Exercise objective: Scan the records for the word "files". Return each line where it is found.

#### Data to use

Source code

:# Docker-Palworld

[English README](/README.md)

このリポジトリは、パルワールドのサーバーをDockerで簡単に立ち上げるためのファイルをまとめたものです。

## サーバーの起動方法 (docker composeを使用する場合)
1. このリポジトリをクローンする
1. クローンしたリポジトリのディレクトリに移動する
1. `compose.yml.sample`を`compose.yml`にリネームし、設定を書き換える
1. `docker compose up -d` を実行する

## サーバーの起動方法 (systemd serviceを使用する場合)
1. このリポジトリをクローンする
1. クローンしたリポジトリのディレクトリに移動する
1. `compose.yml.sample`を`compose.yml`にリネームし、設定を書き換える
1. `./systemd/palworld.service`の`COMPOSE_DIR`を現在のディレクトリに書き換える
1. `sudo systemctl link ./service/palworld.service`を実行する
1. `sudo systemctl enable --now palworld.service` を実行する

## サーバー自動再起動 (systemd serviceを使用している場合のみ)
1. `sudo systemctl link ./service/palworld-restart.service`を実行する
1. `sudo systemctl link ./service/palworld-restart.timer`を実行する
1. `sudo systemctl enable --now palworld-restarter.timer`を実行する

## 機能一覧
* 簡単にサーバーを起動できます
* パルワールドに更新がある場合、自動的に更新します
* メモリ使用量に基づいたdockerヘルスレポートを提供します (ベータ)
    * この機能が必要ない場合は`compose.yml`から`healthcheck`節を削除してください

########
#### Data to use

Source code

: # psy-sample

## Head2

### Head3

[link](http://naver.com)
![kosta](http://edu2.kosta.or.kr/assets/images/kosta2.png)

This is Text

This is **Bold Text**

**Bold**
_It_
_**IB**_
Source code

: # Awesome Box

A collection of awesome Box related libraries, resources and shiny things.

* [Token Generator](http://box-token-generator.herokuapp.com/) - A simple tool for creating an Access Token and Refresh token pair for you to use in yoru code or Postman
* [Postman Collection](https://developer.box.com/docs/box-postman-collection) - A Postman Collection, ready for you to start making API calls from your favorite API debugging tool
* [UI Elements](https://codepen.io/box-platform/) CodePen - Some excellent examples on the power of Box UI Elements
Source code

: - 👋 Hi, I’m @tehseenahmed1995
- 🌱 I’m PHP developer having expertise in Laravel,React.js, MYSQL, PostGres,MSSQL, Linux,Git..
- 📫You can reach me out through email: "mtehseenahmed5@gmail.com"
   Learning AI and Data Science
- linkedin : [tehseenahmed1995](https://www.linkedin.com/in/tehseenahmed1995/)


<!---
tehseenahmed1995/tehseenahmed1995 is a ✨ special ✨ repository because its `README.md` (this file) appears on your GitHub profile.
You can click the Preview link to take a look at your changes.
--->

########
#### Data to use

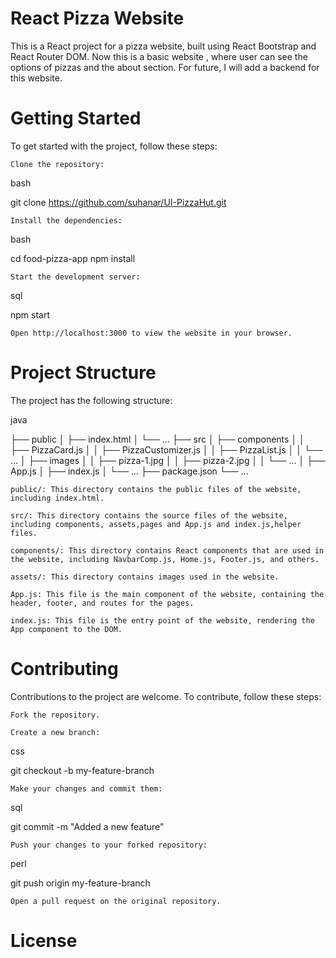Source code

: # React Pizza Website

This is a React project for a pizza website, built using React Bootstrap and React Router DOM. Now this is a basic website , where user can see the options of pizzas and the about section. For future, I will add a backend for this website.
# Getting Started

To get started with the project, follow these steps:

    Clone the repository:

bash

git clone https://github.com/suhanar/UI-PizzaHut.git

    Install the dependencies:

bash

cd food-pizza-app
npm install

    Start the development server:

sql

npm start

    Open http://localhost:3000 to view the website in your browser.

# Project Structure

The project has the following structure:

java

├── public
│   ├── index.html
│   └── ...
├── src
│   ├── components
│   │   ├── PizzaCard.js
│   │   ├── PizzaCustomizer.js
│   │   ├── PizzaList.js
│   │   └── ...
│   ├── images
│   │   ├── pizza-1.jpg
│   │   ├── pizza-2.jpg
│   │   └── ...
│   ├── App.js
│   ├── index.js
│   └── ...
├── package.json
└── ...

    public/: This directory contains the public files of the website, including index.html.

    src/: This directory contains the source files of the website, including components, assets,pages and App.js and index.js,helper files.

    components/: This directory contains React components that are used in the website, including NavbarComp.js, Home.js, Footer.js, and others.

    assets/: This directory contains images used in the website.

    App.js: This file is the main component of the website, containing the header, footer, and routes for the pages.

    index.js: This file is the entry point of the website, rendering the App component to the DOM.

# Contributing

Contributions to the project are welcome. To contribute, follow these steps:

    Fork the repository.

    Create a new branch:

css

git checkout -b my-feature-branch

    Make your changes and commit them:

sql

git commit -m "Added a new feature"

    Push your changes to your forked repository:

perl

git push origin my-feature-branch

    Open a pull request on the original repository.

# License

########

Completed exercise:
    public/: This directory contains the public files of the website, including index.html.
    src/: This directory contains the source files of the website, including components, assets,pages and App.js and index.js,helper files.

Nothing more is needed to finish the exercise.